### What you are asked to do
Find and copy each line of the records where the string "элементов" shows up.

### Record set
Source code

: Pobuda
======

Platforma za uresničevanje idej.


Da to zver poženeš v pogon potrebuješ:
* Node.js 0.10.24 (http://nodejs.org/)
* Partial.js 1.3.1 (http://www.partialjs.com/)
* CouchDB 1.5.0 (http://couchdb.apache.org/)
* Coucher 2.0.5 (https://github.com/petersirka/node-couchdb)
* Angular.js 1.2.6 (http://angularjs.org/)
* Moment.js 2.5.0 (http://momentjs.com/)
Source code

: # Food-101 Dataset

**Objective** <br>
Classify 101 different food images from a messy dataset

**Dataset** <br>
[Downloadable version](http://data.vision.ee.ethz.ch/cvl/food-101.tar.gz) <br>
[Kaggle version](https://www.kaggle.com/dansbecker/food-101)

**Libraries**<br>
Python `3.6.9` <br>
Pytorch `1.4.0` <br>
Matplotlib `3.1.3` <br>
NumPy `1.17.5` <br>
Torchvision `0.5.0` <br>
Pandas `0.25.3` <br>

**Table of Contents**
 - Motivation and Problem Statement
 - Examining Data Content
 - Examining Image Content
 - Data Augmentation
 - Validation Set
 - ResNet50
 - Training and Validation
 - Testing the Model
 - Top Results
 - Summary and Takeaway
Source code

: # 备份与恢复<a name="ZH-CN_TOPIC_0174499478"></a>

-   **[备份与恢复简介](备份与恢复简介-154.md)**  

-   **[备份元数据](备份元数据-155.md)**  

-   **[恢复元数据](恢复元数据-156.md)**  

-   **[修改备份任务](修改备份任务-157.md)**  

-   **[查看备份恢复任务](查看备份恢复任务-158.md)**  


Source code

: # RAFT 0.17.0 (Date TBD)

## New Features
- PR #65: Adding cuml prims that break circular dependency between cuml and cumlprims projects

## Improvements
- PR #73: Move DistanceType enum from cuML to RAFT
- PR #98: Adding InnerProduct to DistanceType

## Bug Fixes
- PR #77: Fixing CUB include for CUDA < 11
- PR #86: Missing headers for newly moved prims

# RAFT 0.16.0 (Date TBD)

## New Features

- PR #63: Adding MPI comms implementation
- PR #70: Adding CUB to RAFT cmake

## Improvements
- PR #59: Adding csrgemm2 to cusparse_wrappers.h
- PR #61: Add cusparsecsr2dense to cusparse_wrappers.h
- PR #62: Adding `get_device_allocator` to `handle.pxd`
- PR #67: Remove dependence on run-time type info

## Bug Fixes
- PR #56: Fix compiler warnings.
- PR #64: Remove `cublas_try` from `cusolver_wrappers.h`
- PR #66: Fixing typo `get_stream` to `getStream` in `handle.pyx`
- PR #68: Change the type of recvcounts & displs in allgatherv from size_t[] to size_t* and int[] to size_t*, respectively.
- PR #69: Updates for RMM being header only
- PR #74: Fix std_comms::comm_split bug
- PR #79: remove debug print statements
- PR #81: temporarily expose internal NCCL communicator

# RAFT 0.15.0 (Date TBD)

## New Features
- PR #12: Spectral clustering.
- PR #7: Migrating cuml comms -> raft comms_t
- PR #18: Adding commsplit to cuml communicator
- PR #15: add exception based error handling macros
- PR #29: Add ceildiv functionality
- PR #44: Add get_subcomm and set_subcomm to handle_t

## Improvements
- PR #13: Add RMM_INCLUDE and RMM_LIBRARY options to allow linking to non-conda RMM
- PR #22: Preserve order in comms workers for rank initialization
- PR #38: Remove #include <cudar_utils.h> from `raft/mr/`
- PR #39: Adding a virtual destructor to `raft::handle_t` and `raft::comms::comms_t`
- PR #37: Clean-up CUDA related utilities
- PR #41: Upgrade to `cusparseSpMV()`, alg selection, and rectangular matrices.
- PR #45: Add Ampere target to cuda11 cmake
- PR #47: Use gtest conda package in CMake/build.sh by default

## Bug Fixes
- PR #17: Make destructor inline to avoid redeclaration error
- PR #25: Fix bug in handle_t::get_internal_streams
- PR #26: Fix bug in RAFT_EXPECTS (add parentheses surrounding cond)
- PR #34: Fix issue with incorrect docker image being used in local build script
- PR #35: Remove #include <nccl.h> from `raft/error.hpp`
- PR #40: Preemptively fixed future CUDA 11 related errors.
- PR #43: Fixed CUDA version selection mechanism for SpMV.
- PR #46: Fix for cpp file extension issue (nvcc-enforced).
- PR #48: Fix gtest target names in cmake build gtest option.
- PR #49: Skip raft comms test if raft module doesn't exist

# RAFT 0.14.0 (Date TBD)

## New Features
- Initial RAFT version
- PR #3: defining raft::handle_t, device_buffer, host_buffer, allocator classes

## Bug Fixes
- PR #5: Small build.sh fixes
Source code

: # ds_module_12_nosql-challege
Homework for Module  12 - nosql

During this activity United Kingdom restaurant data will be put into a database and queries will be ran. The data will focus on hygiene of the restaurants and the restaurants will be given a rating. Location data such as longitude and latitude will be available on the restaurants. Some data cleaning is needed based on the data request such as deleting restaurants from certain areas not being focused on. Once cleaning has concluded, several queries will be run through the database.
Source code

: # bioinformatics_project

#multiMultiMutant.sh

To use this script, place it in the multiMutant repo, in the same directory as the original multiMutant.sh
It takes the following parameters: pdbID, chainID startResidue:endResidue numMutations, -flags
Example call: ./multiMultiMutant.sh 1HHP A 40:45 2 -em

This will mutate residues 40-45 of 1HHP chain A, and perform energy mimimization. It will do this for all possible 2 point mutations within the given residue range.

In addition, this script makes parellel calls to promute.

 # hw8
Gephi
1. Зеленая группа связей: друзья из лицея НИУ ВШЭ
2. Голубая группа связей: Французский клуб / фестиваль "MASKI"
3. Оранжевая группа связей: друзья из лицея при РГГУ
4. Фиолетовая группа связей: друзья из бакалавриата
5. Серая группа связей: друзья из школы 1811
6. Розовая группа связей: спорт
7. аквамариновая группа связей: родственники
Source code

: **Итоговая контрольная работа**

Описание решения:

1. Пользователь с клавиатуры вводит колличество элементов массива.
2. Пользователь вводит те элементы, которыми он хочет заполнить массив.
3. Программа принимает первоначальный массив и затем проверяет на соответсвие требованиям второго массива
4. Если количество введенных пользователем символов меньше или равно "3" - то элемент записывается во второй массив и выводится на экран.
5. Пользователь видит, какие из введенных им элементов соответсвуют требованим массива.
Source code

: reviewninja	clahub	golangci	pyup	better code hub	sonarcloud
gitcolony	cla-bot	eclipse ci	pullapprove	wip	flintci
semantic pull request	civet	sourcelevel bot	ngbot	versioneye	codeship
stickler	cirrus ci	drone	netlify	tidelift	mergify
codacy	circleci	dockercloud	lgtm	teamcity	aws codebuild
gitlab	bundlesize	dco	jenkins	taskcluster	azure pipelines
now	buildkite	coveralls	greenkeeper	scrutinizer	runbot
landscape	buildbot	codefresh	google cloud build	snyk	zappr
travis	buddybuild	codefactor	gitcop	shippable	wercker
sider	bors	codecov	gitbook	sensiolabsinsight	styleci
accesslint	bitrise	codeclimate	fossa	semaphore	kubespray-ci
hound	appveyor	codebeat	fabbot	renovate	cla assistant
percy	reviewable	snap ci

### Result of this exercise
1. Пользователь с клавиатуры вводит колличество элементов массива.
5. Пользователь видит, какие из введенных им элементов соответсвуют требованим массива.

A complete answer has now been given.